The simulation of engineering and scientific problems is very closely related to the type of computation performed for graphic rendering. Both perform a large number of floating point multiply-add computations. However there are two significant differences:

  1. In general purpose science and engineering, the amount of information stored and processed with each data point requires 64-bits (8-bytes) of precision. For graphics applications usually 32-bits (4-bytes) are required. The extra precision required is the result of solving differential equations where the difference between data points is significant. For graphics applications only the value at a data point is required.
  2. For graphics the data is often recomputed several times a second. An error in a data point is usually not noticeable. For scientific and engineering applications, the results of one computation are used for the next computation. As a result, an error in computing the value of one data point usually will render the analysis useless.
The NVIDIA Tesla family of GPUs are designed specifically for the engineering and scientific marketplace. They include native 64-bit precision in data storage, paths and arithmetic units. In addition they have error-correcting memories which provide the reliability required for long simulations.

Multiple GPU Solutions

NVIDIA V100 HGX-2

NVIDIA HGX-2 with 16 V100 GPUs

Many servers provide for multiple GPU PCI cards. Most allow up to 4, with a few allowing 8. However, for larger configurations, Nvidia offers a newer packaging as cards that include 8 GPU processors. This configuration, termed the HGX-1, provides a more integrated solution for a new line of servers. For even larger GPU configurations, the HGX-2 (shown above) includes two of these 8-GPU cards. Several vendors are (and will) be making servers based on this technology.

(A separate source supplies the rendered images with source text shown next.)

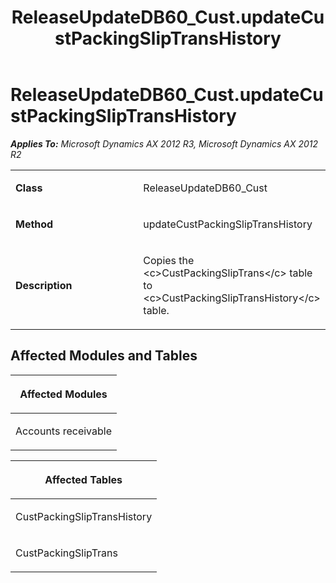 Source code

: ﻿---
title: ReleaseUpdateDB60_Cust.updateCustPackingSlipTransHistory
TOCTitle: ReleaseUpdateDB60_Cust.updateCustPackingSlipTransHistory
ms:assetid: 58d54c1d-c8d1-61ae-93e5-f32a8340dd30
ms:mtpsurl: https://msdn.microsoft.com/en-us/library/JJ736262(v=AX.60)
ms:contentKeyID: 49708437
ms.date: 05/18/2015
mtps_version: v=AX.60
---

# ReleaseUpdateDB60\_Cust.updateCustPackingSlipTransHistory 


_**Applies To:** Microsoft Dynamics AX 2012 R3, Microsoft Dynamics AX 2012 R2_

<table>
<colgroup>
<col style="width: 50%" />
<col style="width: 50%" />
</colgroup>
<tbody>
<tr class="odd">
<td><p><strong>Class</strong></p></td>
<td><p>ReleaseUpdateDB60_Cust</p></td>
</tr>
<tr class="even">
<td><p><strong>Method</strong></p></td>
<td><p>updateCustPackingSlipTransHistory</p></td>
</tr>
<tr class="odd">
<td><p><strong>Description</strong></p></td>
<td><p>Copies the &lt;c&gt;CustPackingSlipTrans&lt;/c&gt; table to &lt;c&gt;CustPackingSlipTransHistory&lt;/c&gt; table.</p></td>
</tr>
</tbody>
</table>


## Affected Modules and Tables

<table>
<colgroup>
<col style="width: 100%" />
</colgroup>
<thead>
<tr class="header">
<th><p>Affected Modules</p></th>
</tr>
</thead>
<tbody>
<tr class="odd">
<td><p>Accounts receivable</p></td>
</tr>
</tbody>
</table>


<table>
<colgroup>
<col style="width: 100%" />
</colgroup>
<thead>
<tr class="header">
<th><p>Affected Tables</p></th>
</tr>
</thead>
<tbody>
<tr class="odd">
<td><p>CustPackingSlipTransHistory</p></td>
</tr>
<tr class="even">
<td><p>CustPackingSlipTrans</p></td>
</tr>
</tbody>
</table>

  


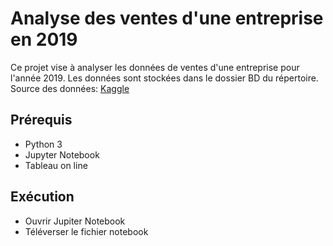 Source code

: # Analyse des ventes d'une entreprise en 2019

Ce projet vise à analyser les données de ventes d'une entreprise pour l'année 2019. Les données sont stockées dans le dossier BD du répertoire.
Source des données: [Kaggle](https://www.kaggle.com/code/darkovichcycy/analyse-des-ventes-d-une-entreprise/input)

## Prérequis

- Python 3
- Jupyter Notebook
- Tableau on line

## Exécution

- Ouvrir Jupiter Notebook
- Téléverser le fichier notebook

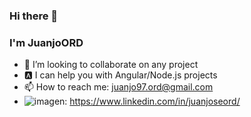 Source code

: ### Hi there 👋
### I'm JuanjoORD
- 👯 I’m looking to collaborate on any project
- 🅰️ I can help you with Angular/Node.js projects
- 📫 How to reach me: juanjo97.ord@gmail.com
- ![imagen](https://user-images.githubusercontent.com/39684335/146401745-1b05e603-c05c-4ae9-bc27-2e9448577ca0.png): https://www.linkedin.com/in/juanjoseord/



<!--
**JuanjoORD/JuanjoORD** is a ✨ _special_ ✨ repository because its `README.md` (this file) appears on your GitHub profile.

Here are some ideas to get you started:

- 🔭 I’m currently working on ...
- 🌱 I’m currently learning ...
- 👯 I’m looking to collaborate on ...
- 🤔 I’m looking for help with ...
- 💬 Ask me about ...
- 📫 How to reach me: ...
- 😄 Pronouns: ...
- ⚡ Fun fact: ...
-->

Nvidia also makes complete servers using the HGX-1 and HGX-2 components, termed the DGX-1 and DGX-2 respectively. They contain two CPUs, memory, internal storage and network adapters.

NVIDIA DGX-1

NVIDIA DGX-1 with 8 GPUs

NVIDIA DGX-2

NVIDIA DGX-2 with 16 GPUs

Comparing CPUs and GPUs

The time required for FMS to solve a problem depends on the speed of the processors in the computer. This speed is expressed in units of flops (floating point operations per second). However, with the speed of today's computers, units of Gflops (billions of flops) or Tflops (trillions of flops) are typically used.

The floating point performance of a processor may be computed as follows:

Performance = (Number of cores) X (Clock speed) X (Operations per core per clock)

Most computers today compute Fused Multiply-Add instructions (FMA), which produce two floating point operations per clock (one multiply followed by one add). For this case

(Operations per core per clock) = 2

The following table compares the performance of a general purpose CPU processor with those found in GPUs.

CPU
(Skylake)
GPU
(V100 SXM2)
Number of processors 1 84
64-bit Cores per Processor 24 32
Total Number of cores 24 2688
Clock Speed (GHz) 2.7 1.38
Flops per core 8x2 2
Performance (Gflops) 1037 7419

The superior floating point performance provided by GPUs is due to the large number of cores. Matrix algebra applications, including FMS, can divide their work evenly among a large number of cores, making GPUs an ideal processor for these applications.

Computers may have multiple CPU and GPU processors. Popular configurations include 2 CPUs and 1 to 16 GPUs.